Excerpts from a dataset:
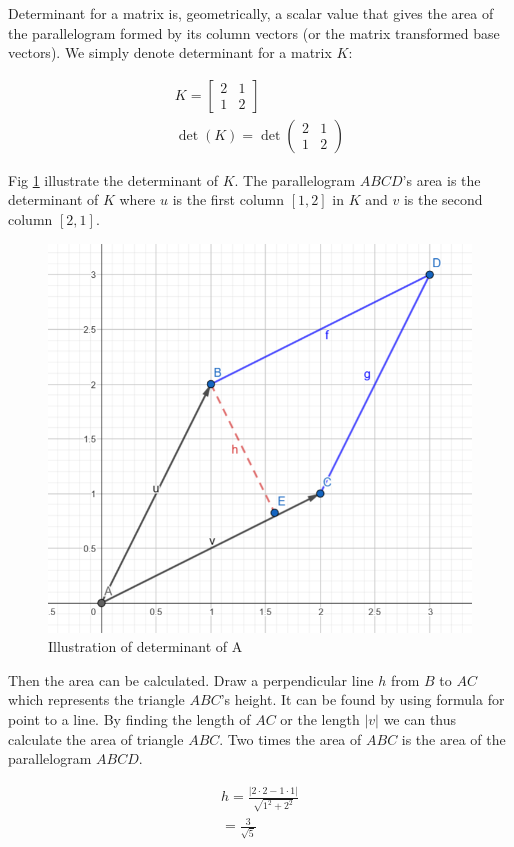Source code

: \documentclass[stu,12pt,floatsintext]{apa7}
\begin{document}
Determinant for a matrix is, geometrically, a scalar value that gives the area of the parallelogram formed by its column vectors (or the matrix transformed base vectors). We simply denote determinant for a matrix $K$:

\begin{gather}
    K=\begin{bmatrix}
        2 & 1\\
        1 & 2
    \end{bmatrix}\\
    \det (K) = \det\begin{pmatrix}
        2 & 1\\
        1 & 2
    \end{pmatrix}
\end{gather}

Fig \ref{fig:determinant1} illustrate the determinant of $K$. The parallelogram $ABCD$'s area is the determinant of $K$ where $u$ is the first column $[1,2]$ in $K$ and $v$ is the second column $[2,1]$. 

\begin{figure}[h]
    \centering
    \includegraphics[width=0.7\linewidth]{images/determinant1.png}
    \caption{Illustration of determinant of A}
    \label{fig:determinant1}
\end{figure}

Then the area can be calculated. Draw a perpendicular line $h$ from $B$ to $AC$ which represents the triangle $ABC$'s height. It can be found by using formula for point to a line. By finding the length of $AC$ or the length $|v|$ we can thus calculate the area of triangle $ABC$. Two times the area of $ABC$ is the area of the parallelogram $ABCD$. 

\begin{gather}
    h=\frac{|2\cdot 2-1\cdot 1|}{\sqrt{1^2+2^2}}\\
    =\frac{3}{\sqrt{5}}
\end{gather}
\end{document}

Work request:
Print the data above exactly, minus pictures.

Answer:
Source code

: \documentclass[stu,12pt,floatsintext]{apa7}
\begin{document}
Determinant for a matrix is, geometrically, a scalar value that gives the area of the parallelogram formed by its column vectors (or the matrix transformed base vectors). We simply denote determinant for a matrix $K$:

\begin{gather}
    K=\begin{bmatrix}
        2 & 1\\
        1 & 2
    \end{bmatrix}\\
    \det (K) = \det\begin{pmatrix}
        2 & 1\\
        1 & 2
    \end{pmatrix}
\end{gather}

Fig \ref{fig:determinant1} illustrate the determinant of $K$. The parallelogram $ABCD$'s area is the determinant of $K$ where $u$ is the first column $[1,2]$ in $K$ and $v$ is the second column $[2,1]$. 

\begin{figure}[h]
    \centering
    \includegraphics[width=0.7\linewidth]{images/determinant1.png}
    \caption{Illustration of determinant of A}
    \label{fig:determinant1}
\end{figure}

Then the area can be calculated. Draw a perpendicular line $h$ from $B$ to $AC$ which represents the triangle $ABC$'s height. It can be found by using formula for point to a line. By finding the length of $AC$ or the length $|v|$ we can thus calculate the area of triangle $ABC$. Two times the area of $ABC$ is the area of the parallelogram $ABCD$. 

\begin{gather}
    h=\frac{|2\cdot 2-1\cdot 1|}{\sqrt{1^2+2^2}}\\
    =\frac{3}{\sqrt{5}}
\end{gather}
\end{document}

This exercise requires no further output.